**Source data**
::::::::::

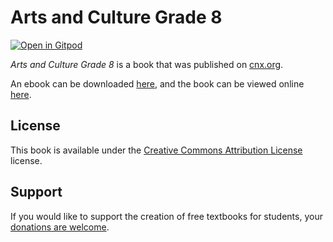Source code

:# Arts and Culture Grade 8

[![Open in Gitpod](https://gitpod.io/button/open-in-gitpod.svg)](https://gitpod.io/from-referrer/)

_Arts and Culture Grade 8_ is a book that was published on [cnx.org](https://cnx.org/).

An ebook can be downloaded [here](https://github.com/cnx-user-books/cnxbook-arts-and-culture-grade-8/releases/latest), and the book can be viewed online [here](https://github.com/cnx-user-books/cnxbook-arts-and-culture-grade-8/releases/latest).

## License
This book is available under the [Creative Commons Attribution License](./LICENSE) license.

## Support
If you would like to support the creation of free textbooks for students, your [donations are welcome](https://riceconnect.rice.edu/donation/support-openstax-banner).
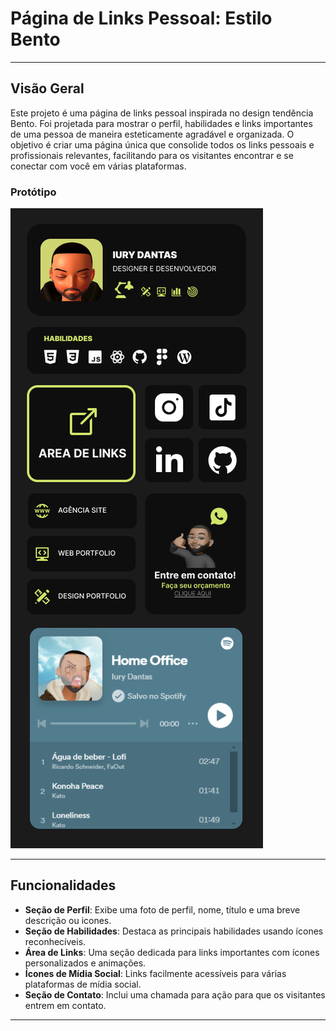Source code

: # Página de Links Pessoal: Estilo Bento

---

## Visão Geral

Este projeto é uma página de links pessoal inspirada no design tendência Bento. Foi projetada para mostrar o perfil, habilidades e links importantes de uma pessoa de maneira esteticamente agradável e organizada. O objetivo é criar uma página única que consolide todos os links pessoais e profissionais relevantes, facilitando para os visitantes encontrar e se conectar com você em várias plataformas.

### Protótipo

![Design](./img/iPhone.png)

---

## Funcionalidades

- **Seção de Perfil**: Exibe uma foto de perfil, nome, título e uma breve descrição ou icones.
- **Seção de Habilidades**: Destaca as principais habilidades usando ícones reconhecíveis.
- **Área de Links**: Uma seção dedicada para links importantes com ícones personalizados e animações.
- **Ícones de Mídia Social**: Links facilmente acessíveis para várias plataformas de mídia social.
- **Seção de Contato**: Inclui uma chamada para ação para que os visitantes entrem em contato.

---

::::::::::

**WORK TASK**
Output exactly what runs from the line with "- **Área de" to the final line above, both lines included, and nothing else.

**YOUR SOLUTION**
- **Área de Links**: Uma seção dedicada para links importantes com ícones personalizados e animações.
- **Ícones de Mídia Social**: Links facilmente acessíveis para várias plataformas de mídia social.
- **Seção de Contato**: Inclui uma chamada para ação para que os visitantes entrem em contato.

---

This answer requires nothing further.